Никто еще не объяснил до сих пор, что происходит, когда непреодолимая сила упрется в неподвижную преграду, хотя многие думали об этом, так же как думал об этом и Дик. Он старался убедить себя, что за несколько недель одним своим присутствием и разговорами он сумеет склонить Мэзи к иному, более благоприятному для него, образу мыслей. Но затем он с особенной ясностью припоминал ее лицо и все то, что было написано на нем.

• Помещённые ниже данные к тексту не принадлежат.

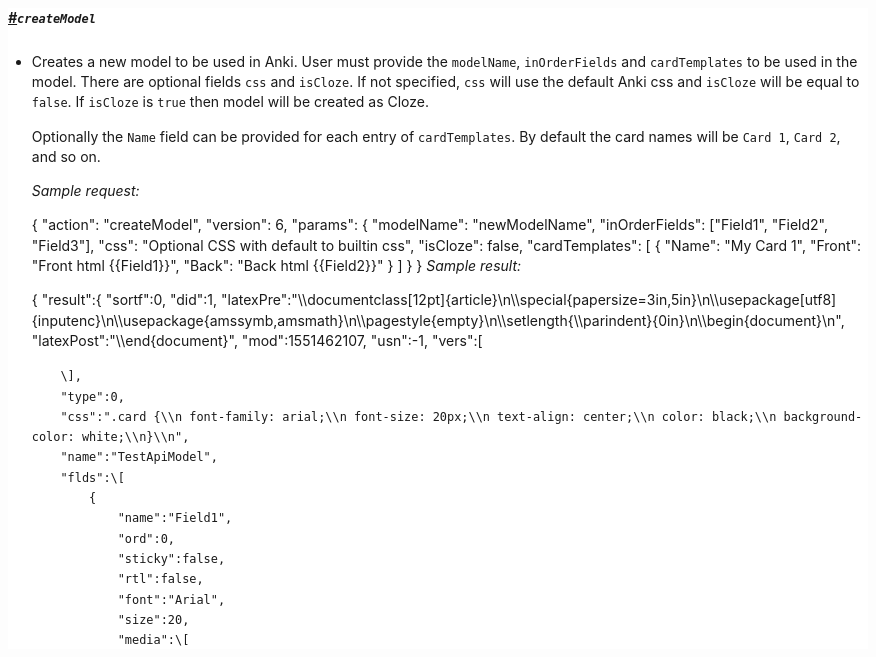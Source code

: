 
##### [#](https://git.sr.ht/~foosoft/anki-connect#codecreatemodelcode)`createModel`

*   Creates a new model to be used in Anki. User must provide the `modelName`, `inOrderFields` and `cardTemplates` to be used in the model. There are optional fields `css` and `isCloze`. If not specified, `css` will use the default Anki css and `isCloze` will be equal to `false`. If `isCloze` is `true` then model will be created as Cloze.

    Optionally the `Name` field can be provided for each entry of `cardTemplates`. By default the card names will be `Card 1`, `Card 2`, and so on.

    _Sample request:_

    {
        "action": "createModel",
        "version": 6,
        "params": {
            "modelName": "newModelName",
            "inOrderFields": \["Field1", "Field2", "Field3"\],
            "css": "Optional CSS with default to builtin css",
            "isCloze": false,
            "cardTemplates": \[
                {
                    "Name": "My Card 1",
                    "Front": "Front html {{Field1}}",
                    "Back": "Back html  {{Field2}}"
                }
            \]
        }
    }
    _Sample result:_

    {
        "result":{
            "sortf":0,
            "did":1,
            "latexPre":"\\\\documentclass\[12pt\]{article}\\n\\\\special{papersize=3in,5in}\\n\\\\usepackage\[utf8\]{inputenc}\\n\\\\usepackage{amssymb,amsmath}\\n\\\\pagestyle{empty}\\n\\\\setlength{\\\\parindent}{0in}\\n\\\\begin{document}\\n",
            "latexPost":"\\\\end{document}",
            "mod":1551462107,
            "usn":\-1,
            "vers":\[

            \],
            "type":0,
            "css":".card {\\n font-family: arial;\\n font-size: 20px;\\n text-align: center;\\n color: black;\\n background-color: white;\\n}\\n",
            "name":"TestApiModel",
            "flds":\[
                {
                    "name":"Field1",
                    "ord":0,
                    "sticky":false,
                    "rtl":false,
                    "font":"Arial",
                    "size":20,
                    "media":\[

«Если только я смыслю что-нибудь в лицах, — говорил он себе, — то в этом лице есть все, кроме любви. Этот рот и подбородок нелегко покорить. Но она права, она знает, чего она хочет, и она достигнет того, чего хочет. Но какая дерзость! Избрать для этого меня! Именно меня, а не кого-либо другого. Но ведь это Мэзи! Это факт, против которого не поспоришь; а все же хорошо было снова увидеть ее. Как видно, это чувство жило во мне где-то, в самой глубине души, все эти годы… И она использует меня, как я использовал когда-то пьяницу Бина в Порт-Саиде. Она совершенно права. Мне это будет несколько больно. Мне придется ходить к ней по воскресеньям, как молодому человеку, который ухаживает за прислугой, но в конце концов она, наверное, сдастся; а между тем этого рода натура не из уступчивых. Мне будет все время хотеться целовать ее, а придется смотреть ее картины. Я даже не знаю, какого рода ее работы, а мне придется говорить с ней об искусстве. О женском искусстве! А поэтому я особенно и на вечные времена проклинаю все разновидности искусства. Однажды оно вывезло меня, это правда, но теперь оно стоит мне поперек дороги. Пойду теперь домой и займусь этим самым искусством!»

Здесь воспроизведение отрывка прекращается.